Working with OCI Data Flow Tasks

An Oracle Cloud Infrastructure Data Flow task lets you schedule, run, and monitor an OCI Data Flow application from within Data Integration.

An application that's created in OCI Data Flow consists of a Spark application and version, dependencies, default parameters, and a default runtime resource specification.

Creating and running OCI Data Flow tasks in Data Integration requires relevant permissions and IAM policies to access applications in OCI Data Flow. For details, see Required Policies and Setup.

The following pages describe how you can create, edit, and delete OCI Data Flow tasks in Data Integration:

The following pages describe other management tasks that can be performed after an OCI Data Flow task is created:

Required Policies and Setup

Before you create an OCI Data Flow task, use the following task checklist to ensure that you have the required setup and information you need for using OCI Data Flow tasks in Data Integration.

Task Requirement
Obtain access to Oracle Cloud Infrastructure Data Flow

This topic assumes you have already set up what you need to use OCI Data Flow and create applications in OCI Data Flow.
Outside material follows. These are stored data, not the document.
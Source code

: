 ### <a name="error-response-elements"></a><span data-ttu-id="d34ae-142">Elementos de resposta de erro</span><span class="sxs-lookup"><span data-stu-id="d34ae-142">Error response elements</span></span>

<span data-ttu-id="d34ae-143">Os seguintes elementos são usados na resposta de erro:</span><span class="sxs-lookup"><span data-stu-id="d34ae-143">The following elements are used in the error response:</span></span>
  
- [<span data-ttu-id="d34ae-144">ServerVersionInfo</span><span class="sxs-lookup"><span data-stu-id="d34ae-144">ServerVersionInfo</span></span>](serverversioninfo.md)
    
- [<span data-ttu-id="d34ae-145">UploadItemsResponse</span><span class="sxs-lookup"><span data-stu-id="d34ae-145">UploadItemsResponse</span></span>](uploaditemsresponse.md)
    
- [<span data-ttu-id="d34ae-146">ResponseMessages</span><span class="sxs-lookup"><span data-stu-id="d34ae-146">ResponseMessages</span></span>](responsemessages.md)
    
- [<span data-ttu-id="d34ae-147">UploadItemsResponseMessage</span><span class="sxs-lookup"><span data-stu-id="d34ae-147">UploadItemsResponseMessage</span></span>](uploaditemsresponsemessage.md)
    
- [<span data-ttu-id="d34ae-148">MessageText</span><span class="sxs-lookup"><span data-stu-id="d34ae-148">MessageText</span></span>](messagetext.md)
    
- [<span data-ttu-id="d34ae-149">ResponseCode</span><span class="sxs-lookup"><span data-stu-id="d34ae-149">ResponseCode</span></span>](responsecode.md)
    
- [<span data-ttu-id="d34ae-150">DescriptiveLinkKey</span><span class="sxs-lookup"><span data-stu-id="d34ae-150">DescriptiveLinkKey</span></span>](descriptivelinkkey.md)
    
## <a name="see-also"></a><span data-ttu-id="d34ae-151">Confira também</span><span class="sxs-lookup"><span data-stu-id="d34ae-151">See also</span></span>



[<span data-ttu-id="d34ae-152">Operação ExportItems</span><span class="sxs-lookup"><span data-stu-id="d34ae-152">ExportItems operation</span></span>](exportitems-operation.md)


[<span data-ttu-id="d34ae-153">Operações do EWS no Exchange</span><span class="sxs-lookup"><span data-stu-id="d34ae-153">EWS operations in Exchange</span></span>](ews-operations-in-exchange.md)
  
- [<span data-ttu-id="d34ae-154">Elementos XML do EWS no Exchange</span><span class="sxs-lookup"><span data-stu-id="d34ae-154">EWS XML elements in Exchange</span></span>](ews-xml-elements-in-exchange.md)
Getting Started with OCI Data Flow

The OCI Data Flow task you create in Data Integration is associated to an application you create in OCI Data Flow.

Create an application in OCI Data Flow

To use an OCI Data Flow task in Data Integration, you must have already created the application in OCI Data Flow for the language you want.

See The OCI Data Flow Library.

Obtain the details of an application in OCI Data Flow

Gather the following details of the application you created in OCI Data Flow:

  • Compartment in which the OCI Data Flow application is created
  • Name of the OCI Data Flow application
  • If applicable, the arguments that invoke the main class

Create policies

To allow Data Integration to create and access applications in OCI Data Flow:

allow any-user to manage dataflow-application in compartment <compartment-name> where ALL {request.principal.type = 'disworkspace', request.principal.id = '<workspace-ocid>'}

allow any-user to manage dataflow-run in compartment <compartment-name> where ALL {request.principal.type = 'disworkspace', request.principal.id = '<workspace-ocid>'}

allow group <group-name> to read dataflow-application in compartment <compartment-name>

allow group <group-name> to manage dataflow-run in compartment <compartment-name>

To allow Data Integration to trigger OCI Data Flow tasks with metastore configured, create two dynamic groups, and create a rule for each dynamic group:

Create the following matching rule in <dynamic-group-name>:

ANY {resource.id = '<workspace-ocid>>'}

Create the following matching rule in <dynamic-group-name-1>:

ANY {resource.id = '<datacatalog-metastore-ocid>'}

Then add the following policies:

allow dynamic-group <dynamic-group-name> to manage data-catalog-metastores in compartment <compartment-name>

allow dynamic-group <dynamic-group-name> to use data-catalog-metastores in compartment <compartment-name>

allow dynamic-group <dynamic-group-name-1> to read object-family in compartment <compartment-name>

Note

  • The policy statements provided in this topic are examples only. Ensure that you write policies that meet your own requirements.

  • Cross-tenancy policies are required if your resources (such as Object Storage objects and buckets) and your Data Integration workspace are on different tenancies. See Policy Examples and the Policies blog to identify the right policies for your needs.

  • After you add IAM components (for example, dynamic groups and policy statements), don't try to perform the associated tasks immediately. New IAM policies require about five to 10 minutes to take effect.